:: Goal of the exercise ::
For each line of the data below, test for "https". Report only the number of lines that pass.

:: Task input ::
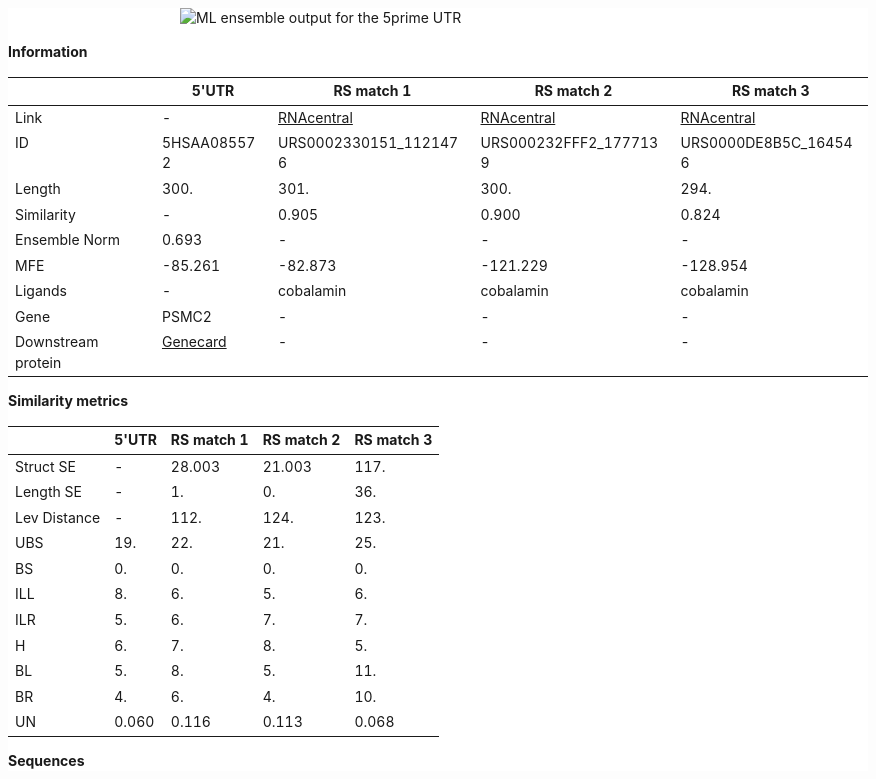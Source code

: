 
<div class="row">
    <div class="column_center">
        <img src="../../alns/ens/ens_966.png" alt="ML ensemble output for the 5prime UTR" style="width:60%; display:block; margin-left:auto; margin-right:auto;">
    </div>
</div>


**Information**

| | 5'UTR       | RS match 1   | RS match 2  | RS match 3 |
| ---- | ----------- | ----------- | ----------- | ----------- |
| <span title="Link to the sequence source">Link</span> | -  | <a href="https://rnacentral.org/rna/URS0002330151/1121476" target="_blank" rel="noopener noreferrer">RNAcentral</a>     |<a href="https://rnacentral.org/rna/URS000232FFF2/1777139" target="_blank" rel="noopener noreferrer">RNAcentral</a>  | <a href="https://rnacentral.org/rna/URS0000DE8B5C/164546" target="_blank" rel="noopener noreferrer">RNAcentral</a>   |
| <span title="ID within respective databases">ID</span>  | 5HSAA085572     | URS0002330151_1121476     | URS000232FFF2_1777139     | URS0000DE8B5C_164546     |
| <span title="Length of the sequence in question">Length</span>  | 300.     |  301.    | 300.   |  294.    |
| <span title="Similarity score calculated from all similarity metrics">Similarity</span>  | - | 0.905 | 0.900 | 0.824 |
| <span title="Ensemble classification via all 19 ML classifiers">Ensemble Norm</span>  | 0.693 | - | - | - |
| <span title="Nupack Mean Free Energy of the secondary structure">MFE</span>  | -85.261 | -82.873 | -121.229 | -128.954 |
| <span title="Reported Ligand match on RNAcentral or via RFAM">Ligands</span>  | - | cobalamin | cobalamin | cobalamin |
| <span title="Homo Sapiens gene abbreviation">Gene</span>  | PSMC2 | - | - | - |
| <span title="Link to the sequence source">Downstream protein</span>  | <a href="https://www.genecards.org/cgi-bin/carddisp.pl?gene=PSMC2" target="_blank" rel="noopener noreferrer"> Genecard </a>   |    -    | -  | - |


**Similarity metrics**

| | 5'UTR       | RS match 1   | RS match 2  | RS match 3 |
| ---- | ----------- | ----------- | ----------- | ----------- |
| <span title="Structural feature squared error">Struct SE</span> | - | 28.003 | 21.003 | 117. |
| <span title="Length difference squared error">Length SE</span> | - | 1. | 0. | 36. |
| <span title="Edit distance of both dot structures">Lev Distance</span> | - | 112. | 124. | 123. |
| <span title="Unbranched stack count">UBS</span>| 19. | 22. | 21. | 25. |
| <span title="Branched stack counts">BS</span> | 0. | 0. | 0. | 0. |
| <span title="Inner loop left count">ILL</span> | 8. | 6. | 5. | 6. |
| <span title="Inner loop right count">ILR</span> | 5. | 6. | 7. | 7. |
| <span title="Hairpin counts">H</span> | 6. | 7. | 8. | 5. |
| <span title="Bulges left count">BL</span> | 5. | 8. | 5. | 11. |
| <span title="Bulges right count">BR</span> | 4. | 6. | 4. | 10. |
| <span title="Unpaired nucleotide %">UN</span> | 0.060 | 0.116 | 0.113 | 0.068 |

**Sequences**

:: Written solution ::
2